How to complete this task ▸ The records need to be set down again exactly as they appear.

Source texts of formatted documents

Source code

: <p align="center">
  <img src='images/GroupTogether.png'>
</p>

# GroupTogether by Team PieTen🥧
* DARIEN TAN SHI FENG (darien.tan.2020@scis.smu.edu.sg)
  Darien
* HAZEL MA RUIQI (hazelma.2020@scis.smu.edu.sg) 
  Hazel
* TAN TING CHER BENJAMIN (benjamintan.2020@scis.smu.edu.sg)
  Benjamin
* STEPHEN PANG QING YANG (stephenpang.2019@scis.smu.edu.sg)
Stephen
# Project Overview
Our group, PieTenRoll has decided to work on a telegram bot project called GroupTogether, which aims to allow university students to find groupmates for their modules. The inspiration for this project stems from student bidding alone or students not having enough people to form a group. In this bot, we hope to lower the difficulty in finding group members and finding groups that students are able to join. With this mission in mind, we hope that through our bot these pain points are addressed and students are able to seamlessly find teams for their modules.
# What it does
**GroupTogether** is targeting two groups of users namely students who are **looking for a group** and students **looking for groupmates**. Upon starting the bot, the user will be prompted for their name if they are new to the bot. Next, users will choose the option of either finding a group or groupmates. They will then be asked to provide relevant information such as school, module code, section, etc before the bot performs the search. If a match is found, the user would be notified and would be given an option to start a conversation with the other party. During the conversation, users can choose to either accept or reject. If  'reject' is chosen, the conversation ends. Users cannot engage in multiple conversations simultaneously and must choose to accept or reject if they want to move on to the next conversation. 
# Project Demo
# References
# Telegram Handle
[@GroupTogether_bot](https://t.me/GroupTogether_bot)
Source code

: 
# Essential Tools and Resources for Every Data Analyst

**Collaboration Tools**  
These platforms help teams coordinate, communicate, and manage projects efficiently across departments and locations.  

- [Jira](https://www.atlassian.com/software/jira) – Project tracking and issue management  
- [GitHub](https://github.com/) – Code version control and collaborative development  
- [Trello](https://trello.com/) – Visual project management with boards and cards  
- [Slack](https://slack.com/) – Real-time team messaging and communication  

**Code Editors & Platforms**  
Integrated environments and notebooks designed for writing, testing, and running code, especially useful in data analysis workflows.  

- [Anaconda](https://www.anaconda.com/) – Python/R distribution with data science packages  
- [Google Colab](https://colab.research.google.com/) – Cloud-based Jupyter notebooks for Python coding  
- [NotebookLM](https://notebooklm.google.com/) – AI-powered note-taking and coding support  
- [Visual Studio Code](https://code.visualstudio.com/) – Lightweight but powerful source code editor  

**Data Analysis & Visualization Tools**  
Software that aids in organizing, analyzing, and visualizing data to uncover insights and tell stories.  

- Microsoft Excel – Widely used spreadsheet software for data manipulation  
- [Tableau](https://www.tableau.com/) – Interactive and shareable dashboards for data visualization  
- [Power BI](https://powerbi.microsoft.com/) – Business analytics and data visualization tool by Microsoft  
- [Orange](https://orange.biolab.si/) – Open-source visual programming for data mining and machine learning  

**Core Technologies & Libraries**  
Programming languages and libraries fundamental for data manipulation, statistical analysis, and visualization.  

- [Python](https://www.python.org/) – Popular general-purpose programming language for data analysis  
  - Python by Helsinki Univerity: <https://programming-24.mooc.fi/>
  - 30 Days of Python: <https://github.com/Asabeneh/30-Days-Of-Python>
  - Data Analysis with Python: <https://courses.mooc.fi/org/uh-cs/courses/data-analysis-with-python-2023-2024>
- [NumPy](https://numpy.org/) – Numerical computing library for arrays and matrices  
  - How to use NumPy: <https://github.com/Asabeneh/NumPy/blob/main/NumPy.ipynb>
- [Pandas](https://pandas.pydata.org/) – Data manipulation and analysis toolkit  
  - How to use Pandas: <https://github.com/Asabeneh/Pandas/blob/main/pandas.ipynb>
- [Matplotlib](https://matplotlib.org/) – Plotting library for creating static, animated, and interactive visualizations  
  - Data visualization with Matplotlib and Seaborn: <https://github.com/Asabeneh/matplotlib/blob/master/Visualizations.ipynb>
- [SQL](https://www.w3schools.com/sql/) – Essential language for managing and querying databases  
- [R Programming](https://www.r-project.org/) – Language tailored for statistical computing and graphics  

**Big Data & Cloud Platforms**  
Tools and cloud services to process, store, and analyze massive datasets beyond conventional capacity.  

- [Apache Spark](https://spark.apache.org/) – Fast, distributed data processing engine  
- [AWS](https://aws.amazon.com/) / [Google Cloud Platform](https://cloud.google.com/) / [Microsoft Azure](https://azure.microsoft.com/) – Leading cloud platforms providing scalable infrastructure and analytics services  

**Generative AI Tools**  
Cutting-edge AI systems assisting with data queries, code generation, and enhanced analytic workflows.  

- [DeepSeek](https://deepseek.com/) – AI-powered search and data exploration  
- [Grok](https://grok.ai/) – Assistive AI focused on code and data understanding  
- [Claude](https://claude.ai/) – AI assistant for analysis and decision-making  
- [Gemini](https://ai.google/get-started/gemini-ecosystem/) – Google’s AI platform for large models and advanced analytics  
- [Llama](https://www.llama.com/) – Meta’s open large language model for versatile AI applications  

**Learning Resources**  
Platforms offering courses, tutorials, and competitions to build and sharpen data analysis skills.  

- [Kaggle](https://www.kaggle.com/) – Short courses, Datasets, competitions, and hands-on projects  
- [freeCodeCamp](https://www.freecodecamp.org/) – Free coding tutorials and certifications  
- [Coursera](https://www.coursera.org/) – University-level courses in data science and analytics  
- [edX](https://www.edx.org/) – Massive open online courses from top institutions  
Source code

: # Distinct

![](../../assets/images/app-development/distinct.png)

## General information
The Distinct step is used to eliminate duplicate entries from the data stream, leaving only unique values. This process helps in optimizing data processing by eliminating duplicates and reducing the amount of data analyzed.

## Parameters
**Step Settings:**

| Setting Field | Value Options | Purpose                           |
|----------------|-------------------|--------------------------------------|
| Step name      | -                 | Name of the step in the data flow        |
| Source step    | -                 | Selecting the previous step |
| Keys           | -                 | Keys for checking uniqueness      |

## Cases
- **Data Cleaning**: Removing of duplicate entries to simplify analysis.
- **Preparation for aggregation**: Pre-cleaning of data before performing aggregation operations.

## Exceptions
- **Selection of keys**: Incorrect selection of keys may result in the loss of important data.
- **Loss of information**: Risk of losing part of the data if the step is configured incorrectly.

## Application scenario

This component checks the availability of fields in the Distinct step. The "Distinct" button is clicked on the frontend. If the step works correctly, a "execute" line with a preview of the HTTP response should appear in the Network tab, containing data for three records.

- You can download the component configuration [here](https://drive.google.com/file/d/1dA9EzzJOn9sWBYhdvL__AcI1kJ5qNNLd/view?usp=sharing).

Result of the task ▸
Source code

: <p align="center">
  <img src='images/GroupTogether.png'>
</p>

# GroupTogether by Team PieTen🥧
* DARIEN TAN SHI FENG (darien.tan.2020@scis.smu.edu.sg)
  Darien
* HAZEL MA RUIQI (hazelma.2020@scis.smu.edu.sg) 
  Hazel
* TAN TING CHER BENJAMIN (benjamintan.2020@scis.smu.edu.sg)
  Benjamin
* STEPHEN PANG QING YANG (stephenpang.2019@scis.smu.edu.sg)
Stephen
# Project Overview
Our group, PieTenRoll has decided to work on a telegram bot project called GroupTogether, which aims to allow university students to find groupmates for their modules. The inspiration for this project stems from student bidding alone or students not having enough people to form a group. In this bot, we hope to lower the difficulty in finding group members and finding groups that students are able to join. With this mission in mind, we hope that through our bot these pain points are addressed and students are able to seamlessly find teams for their modules.
# What it does
**GroupTogether** is targeting two groups of users namely students who are **looking for a group** and students **looking for groupmates**. Upon starting the bot, the user will be prompted for their name if they are new to the bot. Next, users will choose the option of either finding a group or groupmates. They will then be asked to provide relevant information such as school, module code, section, etc before the bot performs the search. If a match is found, the user would be notified and would be given an option to start a conversation with the other party. During the conversation, users can choose to either accept or reject. If  'reject' is chosen, the conversation ends. Users cannot engage in multiple conversations simultaneously and must choose to accept or reject if they want to move on to the next conversation. 
# Project Demo
# References
# Telegram Handle
[@GroupTogether_bot](https://t.me/GroupTogether_bot)
Source code

: 
# Essential Tools and Resources for Every Data Analyst

**Collaboration Tools**  
These platforms help teams coordinate, communicate, and manage projects efficiently across departments and locations.  

- [Jira](https://www.atlassian.com/software/jira) – Project tracking and issue management  
- [GitHub](https://github.com/) – Code version control and collaborative development  
- [Trello](https://trello.com/) – Visual project management with boards and cards  
- [Slack](https://slack.com/) – Real-time team messaging and communication  

**Code Editors & Platforms**  
Integrated environments and notebooks designed for writing, testing, and running code, especially useful in data analysis workflows.  

- [Anaconda](https://www.anaconda.com/) – Python/R distribution with data science packages  
- [Google Colab](https://colab.research.google.com/) – Cloud-based Jupyter notebooks for Python coding  
- [NotebookLM](https://notebooklm.google.com/) – AI-powered note-taking and coding support  
- [Visual Studio Code](https://code.visualstudio.com/) – Lightweight but powerful source code editor  

**Data Analysis & Visualization Tools**  
Software that aids in organizing, analyzing, and visualizing data to uncover insights and tell stories.  

- Microsoft Excel – Widely used spreadsheet software for data manipulation  
- [Tableau](https://www.tableau.com/) – Interactive and shareable dashboards for data visualization  
- [Power BI](https://powerbi.microsoft.com/) – Business analytics and data visualization tool by Microsoft  
- [Orange](https://orange.biolab.si/) – Open-source visual programming for data mining and machine learning  

**Core Technologies & Libraries**  
Programming languages and libraries fundamental for data manipulation, statistical analysis, and visualization.  

- [Python](https://www.python.org/) – Popular general-purpose programming language for data analysis  
  - Python by Helsinki Univerity: <https://programming-24.mooc.fi/>
  - 30 Days of Python: <https://github.com/Asabeneh/30-Days-Of-Python>
  - Data Analysis with Python: <https://courses.mooc.fi/org/uh-cs/courses/data-analysis-with-python-2023-2024>
- [NumPy](https://numpy.org/) – Numerical computing library for arrays and matrices  
  - How to use NumPy: <https://github.com/Asabeneh/NumPy/blob/main/NumPy.ipynb>
- [Pandas](https://pandas.pydata.org/) – Data manipulation and analysis toolkit  
  - How to use Pandas: <https://github.com/Asabeneh/Pandas/blob/main/pandas.ipynb>
- [Matplotlib](https://matplotlib.org/) – Plotting library for creating static, animated, and interactive visualizations  
  - Data visualization with Matplotlib and Seaborn: <https://github.com/Asabeneh/matplotlib/blob/master/Visualizations.ipynb>
- [SQL](https://www.w3schools.com/sql/) – Essential language for managing and querying databases  
- [R Programming](https://www.r-project.org/) – Language tailored for statistical computing and graphics  

**Big Data & Cloud Platforms**  
Tools and cloud services to process, store, and analyze massive datasets beyond conventional capacity.  

- [Apache Spark](https://spark.apache.org/) – Fast, distributed data processing engine  
- [AWS](https://aws.amazon.com/) / [Google Cloud Platform](https://cloud.google.com/) / [Microsoft Azure](https://azure.microsoft.com/) – Leading cloud platforms providing scalable infrastructure and analytics services  

**Generative AI Tools**  
Cutting-edge AI systems assisting with data queries, code generation, and enhanced analytic workflows.  

- [DeepSeek](https://deepseek.com/) – AI-powered search and data exploration  
- [Grok](https://grok.ai/) – Assistive AI focused on code and data understanding  
- [Claude](https://claude.ai/) – AI assistant for analysis and decision-making  
- [Gemini](https://ai.google/get-started/gemini-ecosystem/) – Google’s AI platform for large models and advanced analytics  
- [Llama](https://www.llama.com/) – Meta’s open large language model for versatile AI applications  

**Learning Resources**  
Platforms offering courses, tutorials, and competitions to build and sharpen data analysis skills.  

- [Kaggle](https://www.kaggle.com/) – Short courses, Datasets, competitions, and hands-on projects  
- [freeCodeCamp](https://www.freecodecamp.org/) – Free coding tutorials and certifications  
- [Coursera](https://www.coursera.org/) – University-level courses in data science and analytics  
- [edX](https://www.edx.org/) – Massive open online courses from top institutions  
Source code

: # Distinct

![](../../assets/images/app-development/distinct.png)

## General information
The Distinct step is used to eliminate duplicate entries from the data stream, leaving only unique values. This process helps in optimizing data processing by eliminating duplicates and reducing the amount of data analyzed.

## Parameters
**Step Settings:**

| Setting Field | Value Options | Purpose                           |
|----------------|-------------------|--------------------------------------|
| Step name      | -                 | Name of the step in the data flow        |
| Source step    | -                 | Selecting the previous step |
| Keys           | -                 | Keys for checking uniqueness      |

## Cases
- **Data Cleaning**: Removing of duplicate entries to simplify analysis.
- **Preparation for aggregation**: Pre-cleaning of data before performing aggregation operations.

## Exceptions
- **Selection of keys**: Incorrect selection of keys may result in the loss of important data.
- **Loss of information**: Risk of losing part of the data if the step is configured incorrectly.

## Application scenario

This component checks the availability of fields in the Distinct step. The "Distinct" button is clicked on the frontend. If the step works correctly, a "execute" line with a preview of the HTTP response should appear in the Network tab, containing data for three records.

- You can download the component configuration [here](https://drive.google.com/file/d/1dA9EzzJOn9sWBYhdvL__AcI1kJ5qNNLd/view?usp=sharing).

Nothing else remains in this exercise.